BRIEF:
Repeat the data exactly as it appears.

RECORDS:
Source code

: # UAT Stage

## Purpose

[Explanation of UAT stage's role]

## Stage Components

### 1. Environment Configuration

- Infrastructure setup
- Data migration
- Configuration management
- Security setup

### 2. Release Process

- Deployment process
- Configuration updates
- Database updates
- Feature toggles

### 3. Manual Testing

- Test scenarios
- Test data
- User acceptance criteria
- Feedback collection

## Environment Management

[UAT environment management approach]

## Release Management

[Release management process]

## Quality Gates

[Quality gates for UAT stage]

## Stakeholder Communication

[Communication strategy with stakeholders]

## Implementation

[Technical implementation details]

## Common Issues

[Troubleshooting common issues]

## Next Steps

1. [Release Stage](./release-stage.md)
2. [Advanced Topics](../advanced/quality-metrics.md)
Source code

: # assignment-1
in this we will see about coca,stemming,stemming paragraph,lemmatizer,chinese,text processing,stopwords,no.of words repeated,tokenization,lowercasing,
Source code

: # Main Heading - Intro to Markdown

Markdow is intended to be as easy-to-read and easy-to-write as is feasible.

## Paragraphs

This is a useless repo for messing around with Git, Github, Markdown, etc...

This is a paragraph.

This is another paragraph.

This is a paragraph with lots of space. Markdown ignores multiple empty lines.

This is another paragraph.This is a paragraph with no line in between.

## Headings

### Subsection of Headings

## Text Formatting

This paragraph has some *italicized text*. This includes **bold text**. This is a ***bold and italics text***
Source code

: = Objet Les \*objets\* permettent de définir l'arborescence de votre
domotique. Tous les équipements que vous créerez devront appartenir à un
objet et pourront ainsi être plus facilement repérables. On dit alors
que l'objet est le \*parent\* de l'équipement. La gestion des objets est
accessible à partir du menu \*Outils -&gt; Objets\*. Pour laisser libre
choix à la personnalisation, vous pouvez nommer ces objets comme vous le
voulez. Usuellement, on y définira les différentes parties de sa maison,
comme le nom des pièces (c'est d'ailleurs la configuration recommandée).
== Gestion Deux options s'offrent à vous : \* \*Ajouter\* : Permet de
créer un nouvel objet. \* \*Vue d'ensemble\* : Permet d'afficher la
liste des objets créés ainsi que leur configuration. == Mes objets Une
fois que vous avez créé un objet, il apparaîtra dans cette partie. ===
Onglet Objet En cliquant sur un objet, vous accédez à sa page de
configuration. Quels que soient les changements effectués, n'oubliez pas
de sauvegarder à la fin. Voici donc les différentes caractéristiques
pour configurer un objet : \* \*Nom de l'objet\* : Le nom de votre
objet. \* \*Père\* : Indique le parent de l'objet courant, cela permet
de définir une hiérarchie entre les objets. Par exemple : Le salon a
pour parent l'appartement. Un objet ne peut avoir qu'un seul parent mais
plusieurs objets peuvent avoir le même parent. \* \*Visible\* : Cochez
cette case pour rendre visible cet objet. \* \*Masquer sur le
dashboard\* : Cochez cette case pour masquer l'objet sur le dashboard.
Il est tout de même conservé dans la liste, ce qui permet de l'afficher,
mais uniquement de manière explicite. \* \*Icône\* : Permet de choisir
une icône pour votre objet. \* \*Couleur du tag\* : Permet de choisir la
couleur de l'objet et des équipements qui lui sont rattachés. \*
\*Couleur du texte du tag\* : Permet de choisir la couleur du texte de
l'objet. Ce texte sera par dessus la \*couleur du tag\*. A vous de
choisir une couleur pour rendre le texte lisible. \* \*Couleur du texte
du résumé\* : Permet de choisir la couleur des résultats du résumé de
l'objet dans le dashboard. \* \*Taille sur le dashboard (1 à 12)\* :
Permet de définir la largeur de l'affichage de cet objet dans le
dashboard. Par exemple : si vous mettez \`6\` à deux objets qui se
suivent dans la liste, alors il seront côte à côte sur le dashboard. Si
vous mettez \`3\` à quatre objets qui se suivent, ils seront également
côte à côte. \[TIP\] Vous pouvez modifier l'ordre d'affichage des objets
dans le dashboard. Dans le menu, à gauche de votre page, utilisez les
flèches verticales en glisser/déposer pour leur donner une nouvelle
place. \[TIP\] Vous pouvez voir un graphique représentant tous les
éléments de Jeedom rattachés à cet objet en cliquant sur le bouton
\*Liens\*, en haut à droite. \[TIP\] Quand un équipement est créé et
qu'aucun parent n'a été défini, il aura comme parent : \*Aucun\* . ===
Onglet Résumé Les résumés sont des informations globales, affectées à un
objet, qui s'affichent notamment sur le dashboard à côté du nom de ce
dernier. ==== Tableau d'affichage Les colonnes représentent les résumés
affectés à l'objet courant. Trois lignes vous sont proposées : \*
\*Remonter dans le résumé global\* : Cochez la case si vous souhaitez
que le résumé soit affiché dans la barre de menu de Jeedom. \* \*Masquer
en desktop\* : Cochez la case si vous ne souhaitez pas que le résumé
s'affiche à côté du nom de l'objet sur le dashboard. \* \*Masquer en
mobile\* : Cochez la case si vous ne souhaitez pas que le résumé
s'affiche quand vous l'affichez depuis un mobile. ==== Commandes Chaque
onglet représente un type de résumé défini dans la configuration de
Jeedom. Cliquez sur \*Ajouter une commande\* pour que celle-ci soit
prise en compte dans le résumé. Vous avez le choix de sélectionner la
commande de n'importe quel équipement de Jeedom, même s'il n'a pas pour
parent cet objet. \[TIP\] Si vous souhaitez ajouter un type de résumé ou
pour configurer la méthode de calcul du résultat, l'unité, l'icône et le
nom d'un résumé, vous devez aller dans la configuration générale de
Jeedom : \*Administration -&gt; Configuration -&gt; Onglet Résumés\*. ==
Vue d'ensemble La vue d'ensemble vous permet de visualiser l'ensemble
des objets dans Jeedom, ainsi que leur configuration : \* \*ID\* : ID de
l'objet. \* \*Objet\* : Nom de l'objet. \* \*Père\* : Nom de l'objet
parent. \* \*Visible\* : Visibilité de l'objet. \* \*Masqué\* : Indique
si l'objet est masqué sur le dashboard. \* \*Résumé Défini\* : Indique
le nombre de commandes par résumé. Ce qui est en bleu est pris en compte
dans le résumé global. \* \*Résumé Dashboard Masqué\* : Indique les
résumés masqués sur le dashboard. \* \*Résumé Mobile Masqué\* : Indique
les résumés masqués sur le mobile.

REPLY TO THE TASK:
Source code

: # UAT Stage

## Purpose

[Explanation of UAT stage's role]

## Stage Components

### 1. Environment Configuration

- Infrastructure setup
- Data migration
- Configuration management
- Security setup

### 2. Release Process

- Deployment process
- Configuration updates
- Database updates
- Feature toggles

### 3. Manual Testing

- Test scenarios
- Test data
- User acceptance criteria
- Feedback collection

## Environment Management

[UAT environment management approach]

## Release Management

[Release management process]

## Quality Gates

[Quality gates for UAT stage]

## Stakeholder Communication

[Communication strategy with stakeholders]

## Implementation

[Technical implementation details]

## Common Issues

[Troubleshooting common issues]

## Next Steps

1. [Release Stage](./release-stage.md)
2. [Advanced Topics](../advanced/quality-metrics.md)
Source code

: # assignment-1
in this we will see about coca,stemming,stemming paragraph,lemmatizer,chinese,text processing,stopwords,no.of words repeated,tokenization,lowercasing,
Source code

: # Main Heading - Intro to Markdown

Markdow is intended to be as easy-to-read and easy-to-write as is feasible.

## Paragraphs

This is a useless repo for messing around with Git, Github, Markdown, etc...

This is a paragraph.

This is another paragraph.

This is a paragraph with lots of space. Markdown ignores multiple empty lines.

This is another paragraph.This is a paragraph with no line in between.

## Headings

### Subsection of Headings

## Text Formatting

This paragraph has some *italicized text*. This includes **bold text**. This is a ***bold and italics text***
Source code

: = Objet Les \*objets\* permettent de définir l'arborescence de votre
domotique. Tous les équipements que vous créerez devront appartenir à un
objet et pourront ainsi être plus facilement repérables. On dit alors
que l'objet est le \*parent\* de l'équipement. La gestion des objets est
accessible à partir du menu \*Outils -&gt; Objets\*. Pour laisser libre
choix à la personnalisation, vous pouvez nommer ces objets comme vous le
voulez. Usuellement, on y définira les différentes parties de sa maison,
comme le nom des pièces (c'est d'ailleurs la configuration recommandée).
== Gestion Deux options s'offrent à vous : \* \*Ajouter\* : Permet de
créer un nouvel objet. \* \*Vue d'ensemble\* : Permet d'afficher la
liste des objets créés ainsi que leur configuration. == Mes objets Une
fois que vous avez créé un objet, il apparaîtra dans cette partie. ===
Onglet Objet En cliquant sur un objet, vous accédez à sa page de
configuration. Quels que soient les changements effectués, n'oubliez pas
de sauvegarder à la fin. Voici donc les différentes caractéristiques
pour configurer un objet : \* \*Nom de l'objet\* : Le nom de votre
objet. \* \*Père\* : Indique le parent de l'objet courant, cela permet
de définir une hiérarchie entre les objets. Par exemple : Le salon a
pour parent l'appartement. Un objet ne peut avoir qu'un seul parent mais
plusieurs objets peuvent avoir le même parent. \* \*Visible\* : Cochez
cette case pour rendre visible cet objet. \* \*Masquer sur le
dashboard\* : Cochez cette case pour masquer l'objet sur le dashboard.
Il est tout de même conservé dans la liste, ce qui permet de l'afficher,
mais uniquement de manière explicite. \* \*Icône\* : Permet de choisir
une icône pour votre objet. \* \*Couleur du tag\* : Permet de choisir la
couleur de l'objet et des équipements qui lui sont rattachés. \*
\*Couleur du texte du tag\* : Permet de choisir la couleur du texte de
l'objet. Ce texte sera par dessus la \*couleur du tag\*. A vous de
choisir une couleur pour rendre le texte lisible. \* \*Couleur du texte
du résumé\* : Permet de choisir la couleur des résultats du résumé de
l'objet dans le dashboard. \* \*Taille sur le dashboard (1 à 12)\* :
Permet de définir la largeur de l'affichage de cet objet dans le
dashboard. Par exemple : si vous mettez \`6\` à deux objets qui se
suivent dans la liste, alors il seront côte à côte sur le dashboard. Si
vous mettez \`3\` à quatre objets qui se suivent, ils seront également
côte à côte. \[TIP\] Vous pouvez modifier l'ordre d'affichage des objets
dans le dashboard. Dans le menu, à gauche de votre page, utilisez les
flèches verticales en glisser/déposer pour leur donner une nouvelle
place. \[TIP\] Vous pouvez voir un graphique représentant tous les
éléments de Jeedom rattachés à cet objet en cliquant sur le bouton
\*Liens\*, en haut à droite. \[TIP\] Quand un équipement est créé et
qu'aucun parent n'a été défini, il aura comme parent : \*Aucun\* . ===
Onglet Résumé Les résumés sont des informations globales, affectées à un
objet, qui s'affichent notamment sur le dashboard à côté du nom de ce
dernier. ==== Tableau d'affichage Les colonnes représentent les résumés
affectés à l'objet courant. Trois lignes vous sont proposées : \*
\*Remonter dans le résumé global\* : Cochez la case si vous souhaitez
que le résumé soit affiché dans la barre de menu de Jeedom. \* \*Masquer
en desktop\* : Cochez la case si vous ne souhaitez pas que le résumé
s'affiche à côté du nom de l'objet sur le dashboard. \* \*Masquer en
mobile\* : Cochez la case si vous ne souhaitez pas que le résumé
s'affiche quand vous l'affichez depuis un mobile. ==== Commandes Chaque
onglet représente un type de résumé défini dans la configuration de
Jeedom. Cliquez sur \*Ajouter une commande\* pour que celle-ci soit
prise en compte dans le résumé. Vous avez le choix de sélectionner la
commande de n'importe quel équipement de Jeedom, même s'il n'a pas pour
parent cet objet. \[TIP\] Si vous souhaitez ajouter un type de résumé ou
pour configurer la méthode de calcul du résultat, l'unité, l'icône et le
nom d'un résumé, vous devez aller dans la configuration générale de
Jeedom : \*Administration -&gt; Configuration -&gt; Onglet Résumés\*. ==
Vue d'ensemble La vue d'ensemble vous permet de visualiser l'ensemble
des objets dans Jeedom, ainsi que leur configuration : \* \*ID\* : ID de
l'objet. \* \*Objet\* : Nom de l'objet. \* \*Père\* : Nom de l'objet
parent. \* \*Visible\* : Visibilité de l'objet. \* \*Masqué\* : Indique
si l'objet est masqué sur le dashboard. \* \*Résumé Défini\* : Indique
le nombre de commandes par résumé. Ce qui est en bleu est pris en compte
dans le résumé global. \* \*Résumé Dashboard Masqué\* : Indique les
résumés masqués sur le dashboard. \* \*Résumé Mobile Masqué\* : Indique
les résumés masqués sur le mobile.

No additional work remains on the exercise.